Here is the task for the records below: repeat exactly the lines from the one with "Sia $(L, \le)$" to the one with "Sicuramente $Z \neq", both included, and nothing else.

◇ ◇ ◇ ◇

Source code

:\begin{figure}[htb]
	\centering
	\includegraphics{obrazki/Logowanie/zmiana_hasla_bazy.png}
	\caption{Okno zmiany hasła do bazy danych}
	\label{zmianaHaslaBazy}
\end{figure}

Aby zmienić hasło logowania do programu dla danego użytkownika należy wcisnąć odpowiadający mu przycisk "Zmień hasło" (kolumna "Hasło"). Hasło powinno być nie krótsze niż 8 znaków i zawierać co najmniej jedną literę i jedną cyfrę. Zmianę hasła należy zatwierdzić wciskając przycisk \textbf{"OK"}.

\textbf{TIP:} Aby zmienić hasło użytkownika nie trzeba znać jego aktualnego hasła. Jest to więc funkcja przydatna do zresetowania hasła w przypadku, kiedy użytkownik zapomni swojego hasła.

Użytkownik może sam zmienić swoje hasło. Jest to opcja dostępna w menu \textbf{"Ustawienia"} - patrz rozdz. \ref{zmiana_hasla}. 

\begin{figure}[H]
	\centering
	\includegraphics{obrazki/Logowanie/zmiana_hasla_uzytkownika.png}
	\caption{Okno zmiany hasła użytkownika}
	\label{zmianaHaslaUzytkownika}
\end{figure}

◇ ◇ ◇ ◇

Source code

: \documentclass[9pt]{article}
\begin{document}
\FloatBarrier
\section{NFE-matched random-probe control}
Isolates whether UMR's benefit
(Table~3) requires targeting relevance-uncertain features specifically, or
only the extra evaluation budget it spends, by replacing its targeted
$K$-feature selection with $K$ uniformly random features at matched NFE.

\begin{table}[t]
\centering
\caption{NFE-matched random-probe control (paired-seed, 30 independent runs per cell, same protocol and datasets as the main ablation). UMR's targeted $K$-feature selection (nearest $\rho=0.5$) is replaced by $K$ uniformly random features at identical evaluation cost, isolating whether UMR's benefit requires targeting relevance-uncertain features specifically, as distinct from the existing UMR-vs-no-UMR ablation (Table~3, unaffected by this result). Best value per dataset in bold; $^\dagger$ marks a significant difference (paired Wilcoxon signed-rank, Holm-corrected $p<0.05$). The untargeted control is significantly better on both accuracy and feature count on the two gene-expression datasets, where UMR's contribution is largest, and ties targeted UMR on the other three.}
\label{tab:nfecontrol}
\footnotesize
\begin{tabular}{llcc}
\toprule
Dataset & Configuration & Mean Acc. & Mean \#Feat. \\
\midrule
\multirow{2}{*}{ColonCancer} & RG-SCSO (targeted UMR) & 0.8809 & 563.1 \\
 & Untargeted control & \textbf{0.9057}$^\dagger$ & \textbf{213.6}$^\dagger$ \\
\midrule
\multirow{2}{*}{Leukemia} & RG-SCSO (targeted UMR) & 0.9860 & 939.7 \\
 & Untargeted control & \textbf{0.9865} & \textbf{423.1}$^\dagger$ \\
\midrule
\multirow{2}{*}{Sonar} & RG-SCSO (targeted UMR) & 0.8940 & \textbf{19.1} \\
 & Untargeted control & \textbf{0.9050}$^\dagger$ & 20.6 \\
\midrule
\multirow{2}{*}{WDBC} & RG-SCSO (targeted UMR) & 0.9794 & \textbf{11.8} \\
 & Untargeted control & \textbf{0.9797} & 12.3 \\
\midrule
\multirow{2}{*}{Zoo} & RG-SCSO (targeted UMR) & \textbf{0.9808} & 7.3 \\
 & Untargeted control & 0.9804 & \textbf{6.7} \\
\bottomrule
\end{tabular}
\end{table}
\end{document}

◇ ◇ ◇ ◇

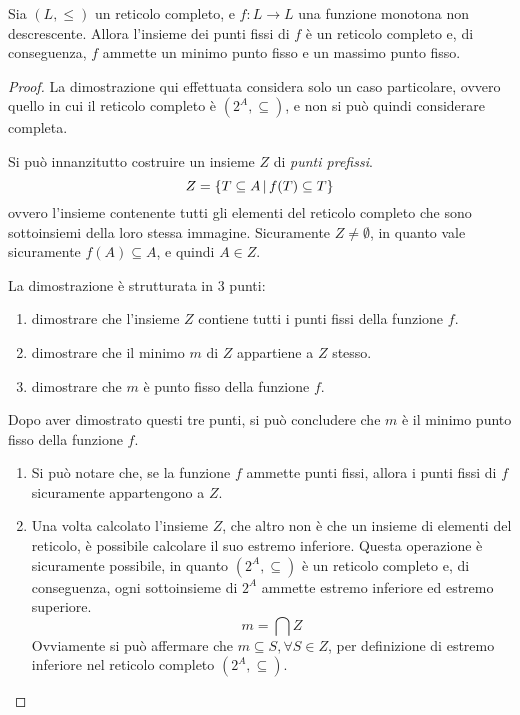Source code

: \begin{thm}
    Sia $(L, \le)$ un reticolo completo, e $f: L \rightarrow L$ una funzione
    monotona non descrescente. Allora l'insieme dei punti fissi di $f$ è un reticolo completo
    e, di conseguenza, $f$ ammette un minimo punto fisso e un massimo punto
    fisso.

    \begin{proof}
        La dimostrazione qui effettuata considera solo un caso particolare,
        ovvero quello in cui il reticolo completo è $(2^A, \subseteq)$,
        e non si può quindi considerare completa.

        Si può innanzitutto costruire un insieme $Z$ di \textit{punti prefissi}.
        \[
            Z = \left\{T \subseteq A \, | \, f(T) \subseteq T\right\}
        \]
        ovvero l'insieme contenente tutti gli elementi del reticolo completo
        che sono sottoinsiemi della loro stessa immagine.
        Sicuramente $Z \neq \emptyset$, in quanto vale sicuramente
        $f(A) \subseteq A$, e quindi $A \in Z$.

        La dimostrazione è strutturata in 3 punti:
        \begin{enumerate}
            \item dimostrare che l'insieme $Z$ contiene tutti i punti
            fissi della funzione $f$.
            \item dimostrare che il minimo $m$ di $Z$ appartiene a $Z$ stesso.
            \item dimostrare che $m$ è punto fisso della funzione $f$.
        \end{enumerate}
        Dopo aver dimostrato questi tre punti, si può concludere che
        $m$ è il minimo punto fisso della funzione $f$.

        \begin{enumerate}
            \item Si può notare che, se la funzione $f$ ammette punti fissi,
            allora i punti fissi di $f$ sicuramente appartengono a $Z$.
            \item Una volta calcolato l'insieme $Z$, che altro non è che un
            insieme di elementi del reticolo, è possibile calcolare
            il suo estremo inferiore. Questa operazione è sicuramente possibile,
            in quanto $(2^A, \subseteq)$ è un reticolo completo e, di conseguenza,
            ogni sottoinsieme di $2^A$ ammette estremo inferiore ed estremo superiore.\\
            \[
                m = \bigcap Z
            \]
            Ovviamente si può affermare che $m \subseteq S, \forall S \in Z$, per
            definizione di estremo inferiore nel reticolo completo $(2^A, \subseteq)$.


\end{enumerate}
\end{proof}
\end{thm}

◇ ◇ ◇ ◇

■ **Exercise answer**:
    Sia $(L, \le)$ un reticolo completo, e $f: L \rightarrow L$ una funzione
    monotona non descrescente. Allora l'insieme dei punti fissi di $f$ è un reticolo completo
    e, di conseguenza, $f$ ammette un minimo punto fisso e un massimo punto
    fisso.

    \begin{proof}
        La dimostrazione qui effettuata considera solo un caso particolare,
        ovvero quello in cui il reticolo completo è $(2^A, \subseteq)$,
        e non si può quindi considerare completa.

        Si può innanzitutto costruire un insieme $Z$ di \textit{punti prefissi}.
        \[
            Z = \left\{T \subseteq A \, | \, f(T) \subseteq T\right\}
        \]
        ovvero l'insieme contenente tutti gli elementi del reticolo completo
        che sono sottoinsiemi della loro stessa immagine.
        Sicuramente $Z \neq \emptyset$, in quanto vale sicuramente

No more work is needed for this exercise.